MATERIAL FOR THIS TASK START
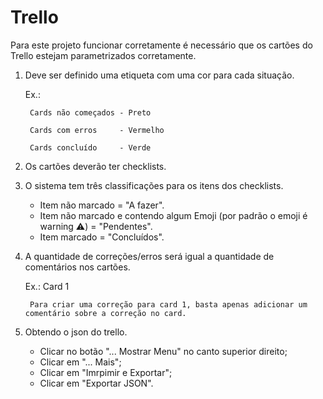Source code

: # Trello
Para este projeto funcionar corretamente é necessário que os cartões do Trello estejam parametrizados corretamente.

1. Deve ser definido uma etiqueta com uma cor para cada situação.

   Ex.: 
   
        Cards não começados - Preto
   
        Cards com erros     - Vermelho
        
        Cards concluído     - Verde

2. Os cartões deverão ter checklists.

3. O sistema tem três classificações para os itens dos checklists.
   * Item não marcado = "A fazer".
   * Item não marcado e contendo algum Emoji (por padrão o emoji é warning :warning:) = "Pendentes".
   * Item marcado = "Concluídos".

4. A quantidade de correções/erros será igual a quantidade de comentários nos cartões.

   Ex.: Card 1
      
        Para criar uma correção para card 1, basta apenas adicionar um comentário sobre a correção no card.
      
5. Obtendo o json do trello.
   - Clicar no botão "... Mostrar Menu" no canto superior direito;
   - Clicar em "... Mais";
   - Clicar em "Imrpimir e Exportar";
   - Clicar em "Exportar JSON".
MATERIAL FOR THIS TASK END
**PROBLEM DETAILS**
The lines from the one with "não marcado e" through the final line of the data are to be reproduced exactly, both included, with no other lines.

**TASK SOLUTION**
   * Item não marcado e contendo algum Emoji (por padrão o emoji é warning :warning:) = "Pendentes".
   * Item marcado = "Concluídos".

4. A quantidade de correções/erros será igual a quantidade de comentários nos cartões.

   Ex.: Card 1
      
        Para criar uma correção para card 1, basta apenas adicionar um comentário sobre a correção no card.
      
5. Obtendo o json do trello.
   - Clicar no botão "... Mostrar Menu" no canto superior direito;
   - Clicar em "... Mais";
   - Clicar em "Imrpimir e Exportar";
   - Clicar em "Exportar JSON".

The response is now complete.